Чуковский. Т. 11. С. 301-302.
- Дата: 30.11.1920
Из дневника К.И. Чуковского:
1 декабря 1920 г. <...> Вчера витиеватый Левинсон на заседании Всемирной Литературы — сказал Блоку: «Ч[уковский] похож на какого-то диккенсовского героя». Это удивило меня своей меткостью. Я действительно чувствую себя каким-то смешным, жалким, очень милым и забавно-живописным. Даже то, как висят на мне брюки, делает меня диккенсовским героем. Но никакой поддержки, ниоткуда. Одиночество, каторга и — ничего! Живу, смеюсь, бегаю — диккенсовский герой, и да поможет мне диккенсовский Бог, тот великий Юморист, к-рый сидит на диккенсовском небе. <...>
Чуковский.
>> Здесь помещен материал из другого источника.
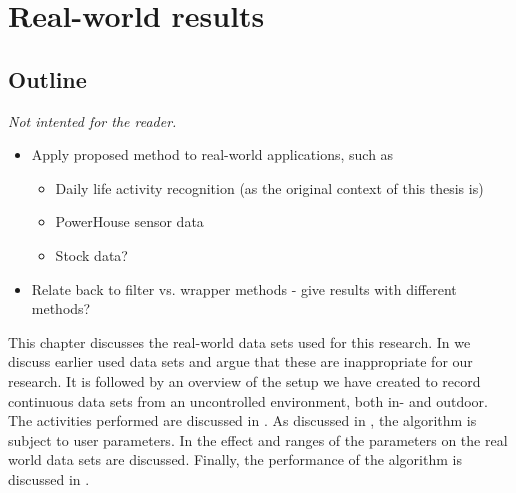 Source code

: 
\chapter{Real-world results}

\label{Chapter6} %


\section{Outline}
\emph{Not intented for the reader.}
\begin{itemize}
  \item Apply proposed method to real-world applications, such as
    \begin{itemize}
      \item Daily life activity recognition (as the original context of this thesis is)
      \item PowerHouse sensor data
      \item Stock data?
    \end{itemize}
  \item Relate back to filter vs. wrapper methods - give results with different methods?
\end{itemize}

This chapter discusses the real-world data sets used for this research.
In  we discuss earlier used data sets and argue that these are inappropriate for our research.
It is followed by an overview of the setup we have created to record continuous data sets from an uncontrolled environment, both in- and outdoor.
The activities performed are discussed in .
As discussed in , the algorithm is subject to user parameters.
In  the effect and ranges of the parameters on the real world data sets are discussed.
Finally, the performance of the algorithm is discussed in .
Т. 11. С. 305.
- Дата: 09.03.1921
Из дневника К.И. Чуковского:
9 марта. Среда. <...> Мы с Замятиным сбежали с заседания «Всемирной» и бегом в Дом Искусств в книжный пункт. Я хочу продать мои сказки — т. к. у меня ни гроша, а нужно полтораста или двести тысяч немедленно. Каждый день нам грозит голод. <...>
Чуковский. Т. 11. С. 327.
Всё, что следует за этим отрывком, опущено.